Una enfermedad social, una verdadera lacra, un virus letal.
Decía lord John Acton, político, historiador y escritor inglés del siglo XIX, «El poder corrompe, y el poder absoluto corrompe absolutamente”. En nuestro país, lamentablemente, la corrupción ya está confortablemente instalada, en los más diversos ámbitos de actividad. Desde luego, en la política es pan de cada día, pero su presencia también ensucia y degrada ámbitos como la justicia, las instituciones armadas, la educación pública, las universidades, el sector empresarial, el mundo sindical, la televisión, el fútbol y una diversidad de instituciones que hacen negocios y defraudan al Estado.
Muchos dirigentes pretenden tranquilizar sus confundidas conciencias, sosteniendo que Chile todavía es un país con altos niveles de integridad, y donde la corrupción aún está controlada. Penosamente, no es esa la realidad que con estupor observa la ciudadanía casi cotidianamente, cuando se entera una y otra vez de nuevas irregularidades, escándalos y negociados, comprobando que para muchos de ellos la honestidad y la decencia han dejado de ser valores estimables.
La corrupción, por cierto, es una enfermedad social, una verdadera lacra, un virus letal que puede provocar la desintegración y el colapso de una comunidad, destruyendo los vínculos sociales, las confianzas e, incluso, el genuino impulso que nos hace querer vivir juntos, formar parte de una misma nación y tener un destino común. Cuando esta enfermedad asalta a las instituciones, se provoca un daño irreparable a toda la sociedad, tanto en el plano material, porque se desvían o roban recursos destinados a atender problemas sociales, como también en la esfera moral, puesto que se enrarece y contamina el clima de convivencia, afectándose de una manera muy lapidaria la necesaria reserva de confianza que es indispensable para convivir.
En estos días hemos visto una especie de actualización del caso Democracia Viva, fundación que recibió enormes recursos del Ministerio de la Vivienda para realizar proyectos completamente inútiles, que en realidad no eran más que un mecanismo urdido por sus gestores para hacer política militante y abultar sus propios bolsillos. Todo esto con la complicidad de una congresista, y de altos funcionarios de dicho ministerio y de algunas gobernaciones regionales.

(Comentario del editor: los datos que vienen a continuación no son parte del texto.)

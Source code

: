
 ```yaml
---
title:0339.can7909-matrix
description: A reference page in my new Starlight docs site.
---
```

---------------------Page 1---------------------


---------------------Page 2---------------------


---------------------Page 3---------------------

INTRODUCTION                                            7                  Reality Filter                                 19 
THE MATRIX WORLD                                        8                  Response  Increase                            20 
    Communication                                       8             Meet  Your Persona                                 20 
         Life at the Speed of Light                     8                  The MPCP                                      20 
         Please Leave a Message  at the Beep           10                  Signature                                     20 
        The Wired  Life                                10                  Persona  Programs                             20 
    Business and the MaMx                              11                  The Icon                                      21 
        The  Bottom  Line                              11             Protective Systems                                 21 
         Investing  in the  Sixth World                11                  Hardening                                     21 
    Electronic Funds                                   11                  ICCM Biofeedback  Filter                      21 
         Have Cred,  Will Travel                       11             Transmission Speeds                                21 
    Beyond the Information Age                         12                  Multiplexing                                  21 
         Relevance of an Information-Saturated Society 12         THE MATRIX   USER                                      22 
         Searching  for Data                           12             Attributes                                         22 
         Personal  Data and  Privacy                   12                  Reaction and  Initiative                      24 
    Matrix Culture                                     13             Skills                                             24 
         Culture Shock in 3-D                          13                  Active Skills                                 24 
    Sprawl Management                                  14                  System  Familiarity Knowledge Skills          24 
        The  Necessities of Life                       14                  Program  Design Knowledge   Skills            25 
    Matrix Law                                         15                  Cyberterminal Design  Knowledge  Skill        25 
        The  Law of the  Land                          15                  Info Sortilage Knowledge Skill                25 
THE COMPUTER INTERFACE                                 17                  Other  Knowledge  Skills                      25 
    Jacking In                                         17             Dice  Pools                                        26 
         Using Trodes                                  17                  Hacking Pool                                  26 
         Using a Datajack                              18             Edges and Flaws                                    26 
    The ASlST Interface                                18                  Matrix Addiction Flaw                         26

Este caso sirve de modelo para entender los rebuscados mecanismos de que se vale la corrupción, así como su profunda inmoralidad. Desde luego, quienes están detrás de este escándalo son personas con los valores completamente trastocados y, por lo mismo, son delincuentes en potencia, que se apropiaron de enormes recursos públicos, es decir, que nos pertenecen a todos, y por lo tanto los desviaron de su finalidad natural, que era atender y solucionar problemas de personas desprotegidas o en condición de vulnerabilidad.
Así, el dinero que debió ser usado en mejorar las condiciones de vivienda de sectores populares, de personas reales y concretas que viven en la pobreza o en la estrechez, fue capturado por estas personas inescrupulosas, aprovechándose de sus redes de contactos y de la influencia de que gozan porque son parlamentarios o funcionarios políticos de nivel alto, para satisfacer sus propios y particulares intereses. Se le quita a los que más lo necesitan, a los pobres, para hacer política partidista, mantenerse en poder y engrosar los patrimonios personales de estos operadores, destruyendo la fe pública, ofendiendo a la ciudadanía, emporcando las instituciones y, en suma, burlándose de todo el país.